Collected data
= = =

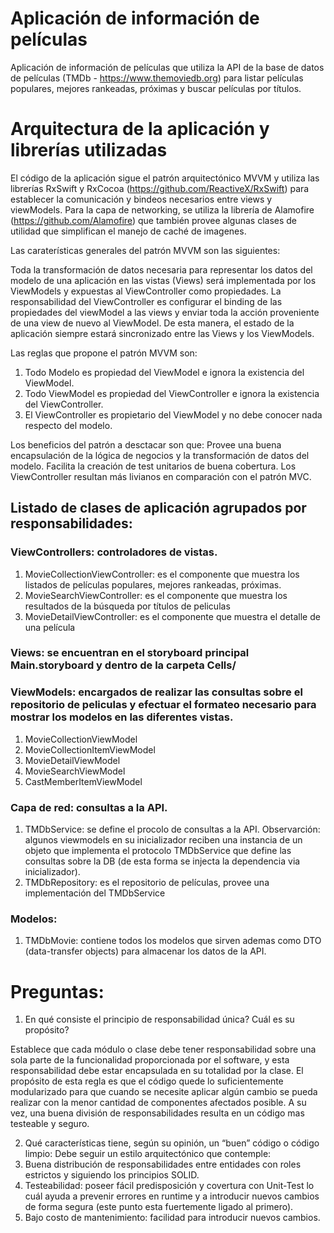 # Aplicación de información de películas

Aplicación de información de películas que utiliza la API de la base de datos de películas (TMDb - https://www.themoviedb.org) para listar películas populares, mejores rankeadas, próximas y buscar películas por títulos.

# Arquitectura de la aplicación y librerías utilizadas
El código de la aplicación sigue el patrón arquitectónico MVVM y utiliza las librerías RxSwift y RxCocoa (https://github.com/ReactiveX/RxSwift) para establecer la comunicación y bindeos necesarios entre views y viewModels.
Para la capa de networking, se utiliza la librería de Alamofire (https://github.com/Alamofire) que también provee algunas clases de utilidad que simplifican el manejo de caché de imagenes.

Las caraterísticas generales del patrón MVVM son las siguientes:

Toda la transformación de datos necesaria para representar los datos del modelo de una aplicación en las vistas (Views) será implementada por los ViewModels y expuestas al ViewController como propiedades. La responsabilidad del ViewController es configurar el binding de las propiedades del viewModel a las views y enviar toda la acción proveniente de una view de nuevo al ViewModel. De esta manera, el estado de la aplicación siempre estará sincronizado entre las Views y los ViewModels.

Las reglas que propone el patrón MVVM son:
1. Todo Modelo es propiedad del ViewModel e ignora la existencia del ViewModel.
2. Todo ViewModel es propiedad del ViewController e ignora la existencia del ViewController.
3. El ViewController es propietario del ViewModel y no debe conocer nada respecto del modelo.

Los beneficios del patrón a desctacar son que:
Provee una buena encapsulación de la lógica de negocios y la transformación de datos del modelo.
Facilita la creación de test unitarios de buena cobertura.
Los ViewController resultan más livianos en comparación con el patrón MVC.

## Listado de clases de aplicación agrupados por responsabilidades:
### ViewControllers: controladores de vistas.
1. MovieCollectionViewController: es el componente que muestra los listados de películas populares, mejores rankeadas, próximas. 
2. MovieSearchViewController: es el componente que muestra los resultados de la búsqueda por títulos de peliculas
3. MovieDetailViewController: es el componente que muestra el detalle de una película

### Views: se encuentran en el storyboard principal Main.storyboard y dentro de la carpeta Cells/

### ViewModels: encargados de realizar las consultas sobre el repositorio de peliculas y efectuar el formateo necesario para mostrar los modelos en las diferentes vistas.
1. MovieCollectionViewModel
1. MovieCollectionItemViewModel
1. MovieDetailViewModel
1. MovieSearchViewModel
1. CastMemberItemViewModel

### Capa de red: consultas a la API. 
1. TMDbService: se define el procolo de consultas a la API.  Observarción: algunos viewmodels en su inicializador reciben una instancia de un objeto que implementa el protocolo TMDbService que define las consultas sobre la DB (de esta forma se injecta la dependencia via inicializador).
2. TMDbRepository: es el repositorio de películas, provee una implementación del TMDbService

### Modelos:
1. TMDbMovie: contiene todos los modelos que sirven ademas como DTO (data-transfer objects) para almacenar los datos de la API.

# Preguntas:

1. En qué consiste el principio de responsabilidad única? Cuál es su propósito?

Establece que cada módulo o clase debe tener responsabilidad sobre una sola parte de la funcionalidad proporcionada por el software, y esta responsabilidad debe estar encapsulada en su totalidad por la clase. 
El propósito de esta regla es que el código quede lo suficientemente modularizado para que cuando se necesite aplicar algún cambio se pueda realizar con la menor cantidad de componentes afectados posible. A su vez, una buena división de responsabilidades resulta en un código mas testeable y seguro.

2. Qué características tiene, según su opinión, un “buen” código o código limpio:
Debe seguir un estilo arquitectónico que contemple:
1. Buena distribución de responsabilidades entre entidades con roles estrictos y siguiendo los principios SOLID.
2. Testeabilidad: poseer fácil predisposición y covertura con Unit-Test lo cuál ayuda a prevenir errores en runtime y a introducir nuevos cambios de forma segura (este punto esta fuertemente ligado al primero).
3. Bajo costo de mantenimiento: facilidad para introducir nuevos cambios.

= = =

* TASK TO COMPLETE: Only the lines above starting at the line that holds "### ViewModels: encargados" and ending at the line that holds "### Capa de red: consultas a la API." are to be repeated, exactly and in full.

* ANSWER TO THE PROBLEM:
### ViewModels: encargados de realizar las consultas sobre el repositorio de peliculas y efectuar el formateo necesario para mostrar los modelos en las diferentes vistas.
1. MovieCollectionViewModel
1. MovieCollectionItemViewModel
1. MovieDetailViewModel
1. MovieSearchViewModel
1. CastMemberItemViewModel

### Capa de red: consultas a la API. 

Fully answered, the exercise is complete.